* Activity *
Transcribe the entire listing exactly as it appears.

======== Provided data ========

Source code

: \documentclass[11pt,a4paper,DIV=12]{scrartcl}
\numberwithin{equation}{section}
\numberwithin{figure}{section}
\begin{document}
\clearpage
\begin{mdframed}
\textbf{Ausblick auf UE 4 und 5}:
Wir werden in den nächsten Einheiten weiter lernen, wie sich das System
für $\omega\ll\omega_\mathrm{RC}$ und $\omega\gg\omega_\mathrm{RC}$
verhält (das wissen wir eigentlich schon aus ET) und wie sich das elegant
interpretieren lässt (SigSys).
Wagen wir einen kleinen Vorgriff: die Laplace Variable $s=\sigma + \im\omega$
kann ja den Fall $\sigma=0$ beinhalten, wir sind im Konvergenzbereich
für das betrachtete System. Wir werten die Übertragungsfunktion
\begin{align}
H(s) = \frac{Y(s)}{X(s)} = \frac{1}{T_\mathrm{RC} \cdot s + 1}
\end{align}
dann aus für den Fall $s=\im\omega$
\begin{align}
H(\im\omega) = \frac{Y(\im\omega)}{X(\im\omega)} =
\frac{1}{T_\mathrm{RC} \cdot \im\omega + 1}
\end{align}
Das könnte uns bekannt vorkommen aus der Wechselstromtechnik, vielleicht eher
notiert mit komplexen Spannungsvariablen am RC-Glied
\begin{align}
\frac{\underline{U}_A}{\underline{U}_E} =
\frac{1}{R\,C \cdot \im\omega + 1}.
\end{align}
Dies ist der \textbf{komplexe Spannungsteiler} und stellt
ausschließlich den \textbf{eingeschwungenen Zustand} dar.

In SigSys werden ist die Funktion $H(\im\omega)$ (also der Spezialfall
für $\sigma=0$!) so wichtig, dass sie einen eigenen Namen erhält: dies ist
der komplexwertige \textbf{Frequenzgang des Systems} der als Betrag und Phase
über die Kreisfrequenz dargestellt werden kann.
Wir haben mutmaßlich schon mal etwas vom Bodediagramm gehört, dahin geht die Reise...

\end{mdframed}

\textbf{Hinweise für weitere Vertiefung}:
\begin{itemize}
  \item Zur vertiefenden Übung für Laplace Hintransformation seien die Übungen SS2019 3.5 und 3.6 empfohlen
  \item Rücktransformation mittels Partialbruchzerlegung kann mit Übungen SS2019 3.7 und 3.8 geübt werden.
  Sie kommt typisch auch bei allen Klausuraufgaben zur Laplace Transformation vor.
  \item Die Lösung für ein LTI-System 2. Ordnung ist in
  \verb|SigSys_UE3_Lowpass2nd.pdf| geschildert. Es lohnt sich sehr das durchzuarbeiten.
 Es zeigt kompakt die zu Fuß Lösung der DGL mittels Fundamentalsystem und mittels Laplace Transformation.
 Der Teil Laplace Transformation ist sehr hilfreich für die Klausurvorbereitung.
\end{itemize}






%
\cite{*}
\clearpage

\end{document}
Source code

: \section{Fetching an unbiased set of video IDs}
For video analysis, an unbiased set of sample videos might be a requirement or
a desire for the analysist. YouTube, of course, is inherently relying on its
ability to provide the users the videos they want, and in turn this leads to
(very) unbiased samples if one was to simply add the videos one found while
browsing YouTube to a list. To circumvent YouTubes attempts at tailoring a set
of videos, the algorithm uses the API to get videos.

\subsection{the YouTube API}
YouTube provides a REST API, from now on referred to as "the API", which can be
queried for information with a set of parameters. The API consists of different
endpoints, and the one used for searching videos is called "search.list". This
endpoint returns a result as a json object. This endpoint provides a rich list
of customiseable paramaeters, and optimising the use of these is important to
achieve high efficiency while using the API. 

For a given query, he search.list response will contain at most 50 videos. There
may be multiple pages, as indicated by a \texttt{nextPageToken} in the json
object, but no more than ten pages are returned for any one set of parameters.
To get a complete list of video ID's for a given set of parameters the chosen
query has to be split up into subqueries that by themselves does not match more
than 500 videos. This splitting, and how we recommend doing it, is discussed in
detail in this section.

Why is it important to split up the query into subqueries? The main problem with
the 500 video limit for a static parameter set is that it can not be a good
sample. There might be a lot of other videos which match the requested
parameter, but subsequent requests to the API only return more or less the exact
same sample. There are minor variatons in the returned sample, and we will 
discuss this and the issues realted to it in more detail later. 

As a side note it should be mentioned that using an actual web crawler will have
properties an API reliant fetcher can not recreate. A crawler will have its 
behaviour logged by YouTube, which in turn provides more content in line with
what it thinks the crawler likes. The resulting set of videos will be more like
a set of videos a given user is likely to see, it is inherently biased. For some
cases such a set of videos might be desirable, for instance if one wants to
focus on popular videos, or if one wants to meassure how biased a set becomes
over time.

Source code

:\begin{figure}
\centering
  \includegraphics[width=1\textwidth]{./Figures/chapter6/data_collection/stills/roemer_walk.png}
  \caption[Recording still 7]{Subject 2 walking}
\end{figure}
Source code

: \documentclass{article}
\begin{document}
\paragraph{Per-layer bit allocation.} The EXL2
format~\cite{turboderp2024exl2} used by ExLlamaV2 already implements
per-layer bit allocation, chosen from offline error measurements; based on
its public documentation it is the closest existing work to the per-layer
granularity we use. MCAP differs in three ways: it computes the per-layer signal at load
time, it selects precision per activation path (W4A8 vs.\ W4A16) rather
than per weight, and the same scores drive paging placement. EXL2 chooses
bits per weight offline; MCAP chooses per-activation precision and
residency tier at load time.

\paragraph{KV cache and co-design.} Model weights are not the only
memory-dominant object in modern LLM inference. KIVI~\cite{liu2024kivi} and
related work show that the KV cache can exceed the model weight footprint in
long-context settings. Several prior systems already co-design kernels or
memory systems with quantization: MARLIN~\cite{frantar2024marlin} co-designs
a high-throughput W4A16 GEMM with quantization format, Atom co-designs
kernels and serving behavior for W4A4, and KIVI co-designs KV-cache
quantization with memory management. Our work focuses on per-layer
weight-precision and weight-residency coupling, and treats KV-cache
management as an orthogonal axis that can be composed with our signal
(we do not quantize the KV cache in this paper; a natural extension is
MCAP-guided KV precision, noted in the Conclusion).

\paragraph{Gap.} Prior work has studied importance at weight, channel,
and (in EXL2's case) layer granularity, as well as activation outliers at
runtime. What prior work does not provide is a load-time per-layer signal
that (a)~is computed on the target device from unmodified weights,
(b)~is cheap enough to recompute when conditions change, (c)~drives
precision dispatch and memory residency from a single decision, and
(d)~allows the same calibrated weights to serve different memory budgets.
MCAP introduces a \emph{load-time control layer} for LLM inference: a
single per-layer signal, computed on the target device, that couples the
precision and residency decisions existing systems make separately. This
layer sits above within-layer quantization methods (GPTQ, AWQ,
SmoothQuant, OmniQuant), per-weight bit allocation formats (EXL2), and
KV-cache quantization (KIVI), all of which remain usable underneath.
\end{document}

========

* Answer for this exercise *
Source code

: \documentclass[11pt,a4paper,DIV=12]{scrartcl}
\numberwithin{equation}{section}
\numberwithin{figure}{section}
\begin{document}
\clearpage
\begin{mdframed}
\textbf{Ausblick auf UE 4 und 5}:
Wir werden in den nächsten Einheiten weiter lernen, wie sich das System
für $\omega\ll\omega_\mathrm{RC}$ und $\omega\gg\omega_\mathrm{RC}$
verhält (das wissen wir eigentlich schon aus ET) und wie sich das elegant
interpretieren lässt (SigSys).
Wagen wir einen kleinen Vorgriff: die Laplace Variable $s=\sigma + \im\omega$
kann ja den Fall $\sigma=0$ beinhalten, wir sind im Konvergenzbereich
für das betrachtete System. Wir werten die Übertragungsfunktion
\begin{align}
H(s) = \frac{Y(s)}{X(s)} = \frac{1}{T_\mathrm{RC} \cdot s + 1}
\end{align}
dann aus für den Fall $s=\im\omega$
\begin{align}
H(\im\omega) = \frac{Y(\im\omega)}{X(\im\omega)} =
\frac{1}{T_\mathrm{RC} \cdot \im\omega + 1}
\end{align}
Das könnte uns bekannt vorkommen aus der Wechselstromtechnik, vielleicht eher
notiert mit komplexen Spannungsvariablen am RC-Glied
\begin{align}
\frac{\underline{U}_A}{\underline{U}_E} =
\frac{1}{R\,C \cdot \im\omega + 1}.
\end{align}
Dies ist der \textbf{komplexe Spannungsteiler} und stellt
ausschließlich den \textbf{eingeschwungenen Zustand} dar.

In SigSys werden ist die Funktion $H(\im\omega)$ (also der Spezialfall
für $\sigma=0$!) so wichtig, dass sie einen eigenen Namen erhält: dies ist
der komplexwertige \textbf{Frequenzgang des Systems} der als Betrag und Phase
über die Kreisfrequenz dargestellt werden kann.
Wir haben mutmaßlich schon mal etwas vom Bodediagramm gehört, dahin geht die Reise...

\end{mdframed}

\textbf{Hinweise für weitere Vertiefung}:
\begin{itemize}
  \item Zur vertiefenden Übung für Laplace Hintransformation seien die Übungen SS2019 3.5 und 3.6 empfohlen
  \item Rücktransformation mittels Partialbruchzerlegung kann mit Übungen SS2019 3.7 und 3.8 geübt werden.
  Sie kommt typisch auch bei allen Klausuraufgaben zur Laplace Transformation vor.
  \item Die Lösung für ein LTI-System 2. Ordnung ist in
  \verb|SigSys_UE3_Lowpass2nd.pdf| geschildert. Es lohnt sich sehr das durchzuarbeiten.
 Es zeigt kompakt die zu Fuß Lösung der DGL mittels Fundamentalsystem und mittels Laplace Transformation.
 Der Teil Laplace Transformation ist sehr hilfreich für die Klausurvorbereitung.
\end{itemize}






%
\cite{*}
\clearpage

\end{document}
Source code

: \section{Fetching an unbiased set of video IDs}
For video analysis, an unbiased set of sample videos might be a requirement or
a desire for the analysist. YouTube, of course, is inherently relying on its
ability to provide the users the videos they want, and in turn this leads to
(very) unbiased samples if one was to simply add the videos one found while
browsing YouTube to a list. To circumvent YouTubes attempts at tailoring a set
of videos, the algorithm uses the API to get videos.

\subsection{the YouTube API}
YouTube provides a REST API, from now on referred to as "the API", which can be
queried for information with a set of parameters. The API consists of different
endpoints, and the one used for searching videos is called "search.list". This
endpoint returns a result as a json object. This endpoint provides a rich list
of customiseable paramaeters, and optimising the use of these is important to
achieve high efficiency while using the API. 

For a given query, he search.list response will contain at most 50 videos. There
may be multiple pages, as indicated by a \texttt{nextPageToken} in the json
object, but no more than ten pages are returned for any one set of parameters.
To get a complete list of video ID's for a given set of parameters the chosen
query has to be split up into subqueries that by themselves does not match more
than 500 videos. This splitting, and how we recommend doing it, is discussed in
detail in this section.

Why is it important to split up the query into subqueries? The main problem with
the 500 video limit for a static parameter set is that it can not be a good
sample. There might be a lot of other videos which match the requested
parameter, but subsequent requests to the API only return more or less the exact
same sample. There are minor variatons in the returned sample, and we will 
discuss this and the issues realted to it in more detail later. 

As a side note it should be mentioned that using an actual web crawler will have
properties an API reliant fetcher can not recreate. A crawler will have its 
behaviour logged by YouTube, which in turn provides more content in line with
what it thinks the crawler likes. The resulting set of videos will be more like
a set of videos a given user is likely to see, it is inherently biased. For some
cases such a set of videos might be desirable, for instance if one wants to
focus on popular videos, or if one wants to meassure how biased a set becomes
over time.

Source code

:\begin{figure}
\centering
  \includegraphics[width=1\textwidth]{./Figures/chapter6/data_collection/stills/roemer_walk.png}
  \caption[Recording still 7]{Subject 2 walking}
\end{figure}
Source code

: \documentclass{article}
\begin{document}
\paragraph{Per-layer bit allocation.} The EXL2
format~\cite{turboderp2024exl2} used by ExLlamaV2 already implements
per-layer bit allocation, chosen from offline error measurements; based on
its public documentation it is the closest existing work to the per-layer
granularity we use. MCAP differs in three ways: it computes the per-layer signal at load
time, it selects precision per activation path (W4A8 vs.\ W4A16) rather
than per weight, and the same scores drive paging placement. EXL2 chooses
bits per weight offline; MCAP chooses per-activation precision and
residency tier at load time.

\paragraph{KV cache and co-design.} Model weights are not the only
memory-dominant object in modern LLM inference. KIVI~\cite{liu2024kivi} and
related work show that the KV cache can exceed the model weight footprint in
long-context settings. Several prior systems already co-design kernels or
memory systems with quantization: MARLIN~\cite{frantar2024marlin} co-designs
a high-throughput W4A16 GEMM with quantization format, Atom co-designs
kernels and serving behavior for W4A4, and KIVI co-designs KV-cache
quantization with memory management. Our work focuses on per-layer
weight-precision and weight-residency coupling, and treats KV-cache
management as an orthogonal axis that can be composed with our signal
(we do not quantize the KV cache in this paper; a natural extension is
MCAP-guided KV precision, noted in the Conclusion).

\paragraph{Gap.} Prior work has studied importance at weight, channel,
and (in EXL2's case) layer granularity, as well as activation outliers at
runtime. What prior work does not provide is a load-time per-layer signal
that (a)~is computed on the target device from unmodified weights,
(b)~is cheap enough to recompute when conditions change, (c)~drives
precision dispatch and memory residency from a single decision, and
(d)~allows the same calibrated weights to serve different memory budgets.
MCAP introduces a \emph{load-time control layer} for LLM inference: a
single per-layer signal, computed on the target device, that couples the
precision and residency decisions existing systems make separately. This
layer sits above within-layer quantization methods (GPTQ, AWQ,
SmoothQuant, OmniQuant), per-weight bit allocation formats (EXL2), and
KV-cache quantization (KIVI), all of which remain usable underneath.
\end{document}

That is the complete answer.